■ What is expected
Find the line with "processes, and the" in the entries below, then reproduce it and every line after it down to and including the line with "- \alpha (u_t-u_t^*)", exactly.

■ Dataset excerpts
━━━━━━━━━━━━━━━━━━━━━━━━━━━━━━

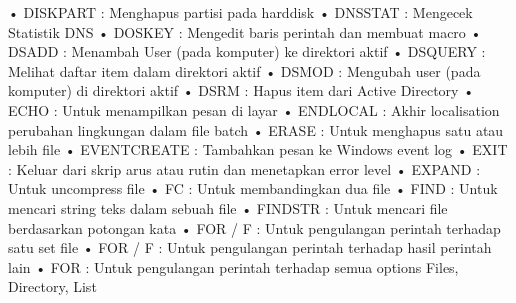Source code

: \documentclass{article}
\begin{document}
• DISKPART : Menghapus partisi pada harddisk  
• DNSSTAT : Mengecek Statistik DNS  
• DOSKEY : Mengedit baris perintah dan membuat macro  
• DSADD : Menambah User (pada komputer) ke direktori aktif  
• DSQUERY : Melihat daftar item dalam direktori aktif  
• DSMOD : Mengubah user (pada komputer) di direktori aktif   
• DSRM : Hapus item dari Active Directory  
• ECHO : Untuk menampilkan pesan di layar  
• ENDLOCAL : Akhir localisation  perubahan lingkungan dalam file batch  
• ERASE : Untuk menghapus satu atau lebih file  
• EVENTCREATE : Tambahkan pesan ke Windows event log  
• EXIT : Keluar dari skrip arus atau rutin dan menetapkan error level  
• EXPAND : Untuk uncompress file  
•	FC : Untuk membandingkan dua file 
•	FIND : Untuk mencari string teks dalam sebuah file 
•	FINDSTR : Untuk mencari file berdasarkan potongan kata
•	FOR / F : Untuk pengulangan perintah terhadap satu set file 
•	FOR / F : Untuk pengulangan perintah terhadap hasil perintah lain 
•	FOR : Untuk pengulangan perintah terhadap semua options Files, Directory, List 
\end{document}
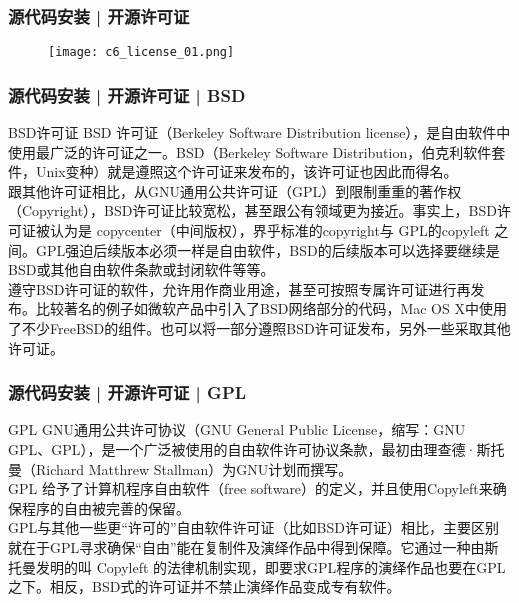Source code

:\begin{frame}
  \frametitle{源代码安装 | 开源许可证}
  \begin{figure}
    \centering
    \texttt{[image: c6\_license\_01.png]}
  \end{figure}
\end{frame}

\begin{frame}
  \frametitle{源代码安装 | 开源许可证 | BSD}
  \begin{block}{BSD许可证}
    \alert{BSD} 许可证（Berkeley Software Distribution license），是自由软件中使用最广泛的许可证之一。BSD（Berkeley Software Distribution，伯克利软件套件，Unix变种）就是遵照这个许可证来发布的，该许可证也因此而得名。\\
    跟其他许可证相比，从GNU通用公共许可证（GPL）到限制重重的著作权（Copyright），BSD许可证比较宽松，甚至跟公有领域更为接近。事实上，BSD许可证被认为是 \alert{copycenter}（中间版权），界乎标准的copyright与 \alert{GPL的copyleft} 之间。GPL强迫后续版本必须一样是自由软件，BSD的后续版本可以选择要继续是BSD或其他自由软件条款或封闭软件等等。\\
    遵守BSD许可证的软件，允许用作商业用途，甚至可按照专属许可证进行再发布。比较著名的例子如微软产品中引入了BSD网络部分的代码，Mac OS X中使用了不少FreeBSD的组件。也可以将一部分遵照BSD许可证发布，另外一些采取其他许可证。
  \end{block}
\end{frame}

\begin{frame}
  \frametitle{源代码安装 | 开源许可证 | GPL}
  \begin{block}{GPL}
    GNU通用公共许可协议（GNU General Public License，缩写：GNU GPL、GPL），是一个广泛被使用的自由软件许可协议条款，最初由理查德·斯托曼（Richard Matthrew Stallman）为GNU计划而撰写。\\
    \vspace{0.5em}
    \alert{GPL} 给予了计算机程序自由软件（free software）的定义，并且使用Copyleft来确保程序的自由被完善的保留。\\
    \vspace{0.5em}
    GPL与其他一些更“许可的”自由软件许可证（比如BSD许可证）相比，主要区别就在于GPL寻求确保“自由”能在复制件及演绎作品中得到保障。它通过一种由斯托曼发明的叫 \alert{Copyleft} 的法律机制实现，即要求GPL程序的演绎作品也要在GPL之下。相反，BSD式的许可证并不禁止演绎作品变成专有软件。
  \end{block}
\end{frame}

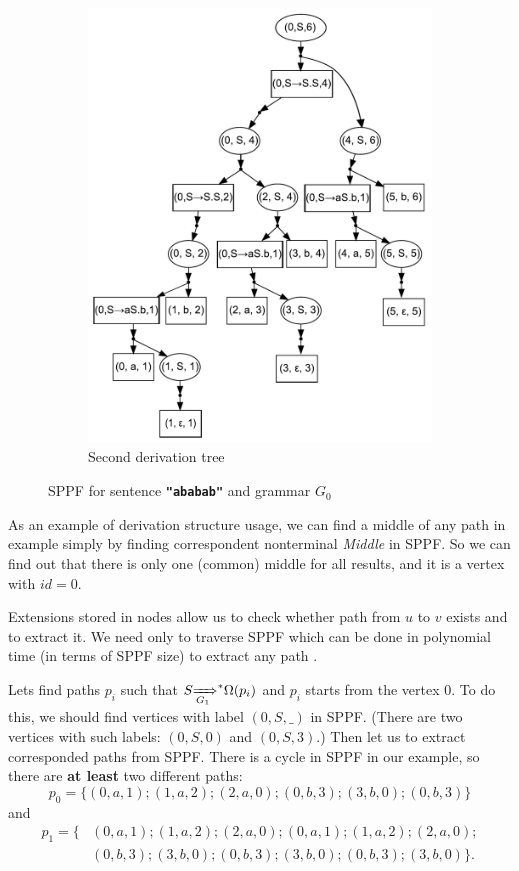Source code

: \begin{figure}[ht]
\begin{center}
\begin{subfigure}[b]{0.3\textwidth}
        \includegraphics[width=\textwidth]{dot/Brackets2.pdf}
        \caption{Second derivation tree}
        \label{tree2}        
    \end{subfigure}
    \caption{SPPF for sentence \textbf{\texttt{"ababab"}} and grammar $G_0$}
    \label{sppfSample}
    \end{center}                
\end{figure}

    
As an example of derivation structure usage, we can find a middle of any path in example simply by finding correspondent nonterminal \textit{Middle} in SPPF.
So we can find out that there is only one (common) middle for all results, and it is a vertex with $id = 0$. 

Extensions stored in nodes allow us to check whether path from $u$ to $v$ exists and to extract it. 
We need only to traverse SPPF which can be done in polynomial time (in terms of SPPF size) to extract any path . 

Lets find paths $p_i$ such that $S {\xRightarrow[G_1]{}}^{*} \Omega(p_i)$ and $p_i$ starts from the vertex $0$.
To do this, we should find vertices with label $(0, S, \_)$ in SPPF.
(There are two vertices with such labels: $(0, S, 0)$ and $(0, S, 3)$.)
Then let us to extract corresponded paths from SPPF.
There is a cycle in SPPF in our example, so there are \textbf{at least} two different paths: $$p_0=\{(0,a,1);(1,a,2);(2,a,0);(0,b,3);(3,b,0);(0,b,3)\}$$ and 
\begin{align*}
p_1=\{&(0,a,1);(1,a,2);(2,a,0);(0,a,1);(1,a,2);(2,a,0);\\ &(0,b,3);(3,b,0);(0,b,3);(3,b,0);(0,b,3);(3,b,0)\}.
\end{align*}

━━━━━━━━━━━━━━━━━━━━━━━━━━━━━━

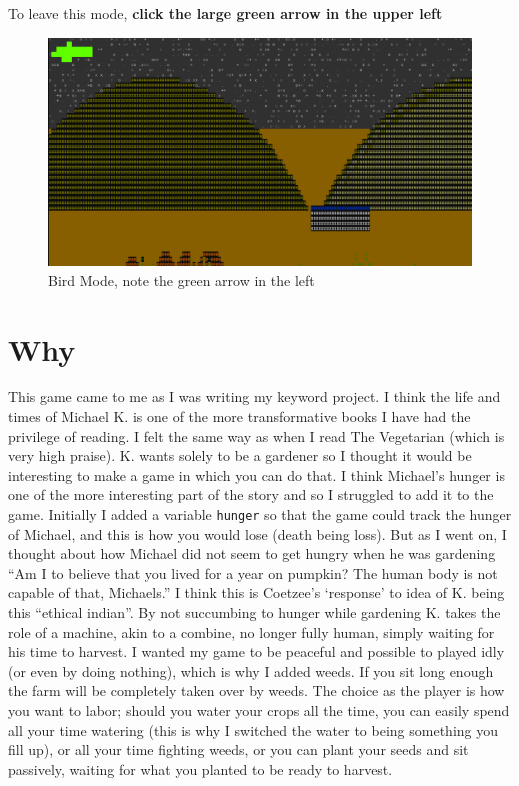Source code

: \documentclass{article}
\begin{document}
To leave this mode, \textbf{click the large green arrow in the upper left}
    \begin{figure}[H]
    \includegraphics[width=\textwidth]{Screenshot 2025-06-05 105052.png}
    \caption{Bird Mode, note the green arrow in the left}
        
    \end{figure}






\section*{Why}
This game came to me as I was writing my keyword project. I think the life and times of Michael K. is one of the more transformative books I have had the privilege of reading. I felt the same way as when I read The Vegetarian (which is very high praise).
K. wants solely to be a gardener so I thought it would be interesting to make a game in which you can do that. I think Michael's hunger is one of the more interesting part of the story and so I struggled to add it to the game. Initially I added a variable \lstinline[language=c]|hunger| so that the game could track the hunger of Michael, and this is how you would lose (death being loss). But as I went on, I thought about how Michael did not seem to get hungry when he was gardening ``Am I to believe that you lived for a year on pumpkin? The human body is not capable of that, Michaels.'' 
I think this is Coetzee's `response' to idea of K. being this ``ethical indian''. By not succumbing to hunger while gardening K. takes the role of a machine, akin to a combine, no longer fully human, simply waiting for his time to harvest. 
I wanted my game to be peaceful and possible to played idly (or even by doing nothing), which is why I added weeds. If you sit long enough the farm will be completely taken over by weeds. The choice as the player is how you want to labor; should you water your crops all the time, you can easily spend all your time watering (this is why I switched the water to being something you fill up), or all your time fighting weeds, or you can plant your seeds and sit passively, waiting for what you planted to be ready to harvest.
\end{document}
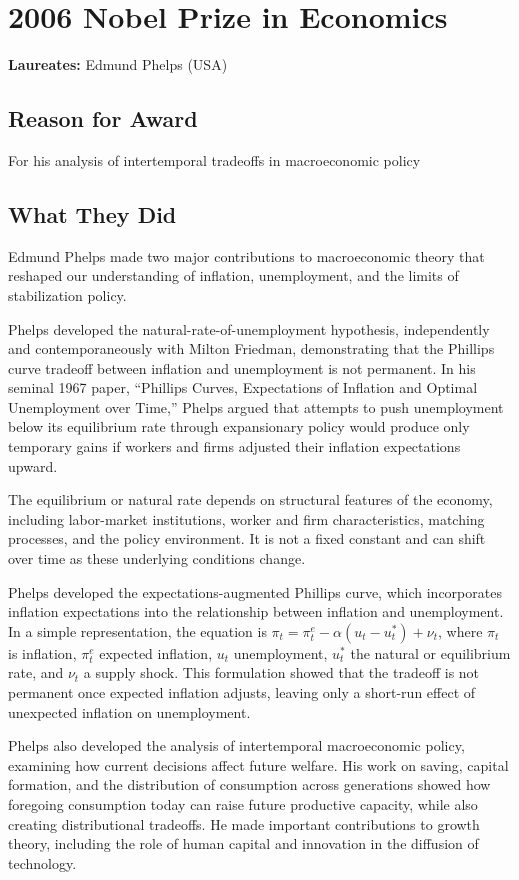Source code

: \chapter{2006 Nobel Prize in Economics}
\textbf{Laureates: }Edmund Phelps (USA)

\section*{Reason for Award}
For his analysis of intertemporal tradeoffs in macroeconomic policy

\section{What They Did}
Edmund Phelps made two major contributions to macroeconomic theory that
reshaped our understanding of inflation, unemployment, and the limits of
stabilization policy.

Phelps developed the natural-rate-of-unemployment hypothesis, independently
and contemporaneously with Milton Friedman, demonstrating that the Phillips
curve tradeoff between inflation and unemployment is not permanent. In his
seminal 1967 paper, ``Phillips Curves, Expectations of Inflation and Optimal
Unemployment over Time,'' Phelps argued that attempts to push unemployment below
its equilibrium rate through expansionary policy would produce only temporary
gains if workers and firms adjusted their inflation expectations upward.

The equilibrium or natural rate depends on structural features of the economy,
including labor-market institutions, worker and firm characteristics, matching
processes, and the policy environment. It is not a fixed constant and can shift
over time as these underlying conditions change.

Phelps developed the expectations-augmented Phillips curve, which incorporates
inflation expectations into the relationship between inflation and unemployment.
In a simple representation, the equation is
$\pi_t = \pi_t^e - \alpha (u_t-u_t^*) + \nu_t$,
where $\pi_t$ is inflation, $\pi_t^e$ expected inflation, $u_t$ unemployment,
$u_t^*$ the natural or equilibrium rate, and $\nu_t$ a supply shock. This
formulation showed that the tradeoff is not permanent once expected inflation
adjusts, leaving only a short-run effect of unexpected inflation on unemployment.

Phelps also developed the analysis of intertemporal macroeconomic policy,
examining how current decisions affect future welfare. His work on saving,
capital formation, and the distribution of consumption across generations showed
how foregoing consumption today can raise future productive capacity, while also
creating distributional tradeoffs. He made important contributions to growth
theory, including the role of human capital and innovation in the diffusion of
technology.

━━━━━━━━━━━━━━━━━━━━━━━━━━━━━━

■ Exercise output
processes, and the policy environment. It is not a fixed constant and can shift
over time as these underlying conditions change.

Phelps developed the expectations-augmented Phillips curve, which incorporates
inflation expectations into the relationship between inflation and unemployment.
In a simple representation, the equation is
$\pi_t = \pi_t^e - \alpha (u_t-u_t^*) + \nu_t$,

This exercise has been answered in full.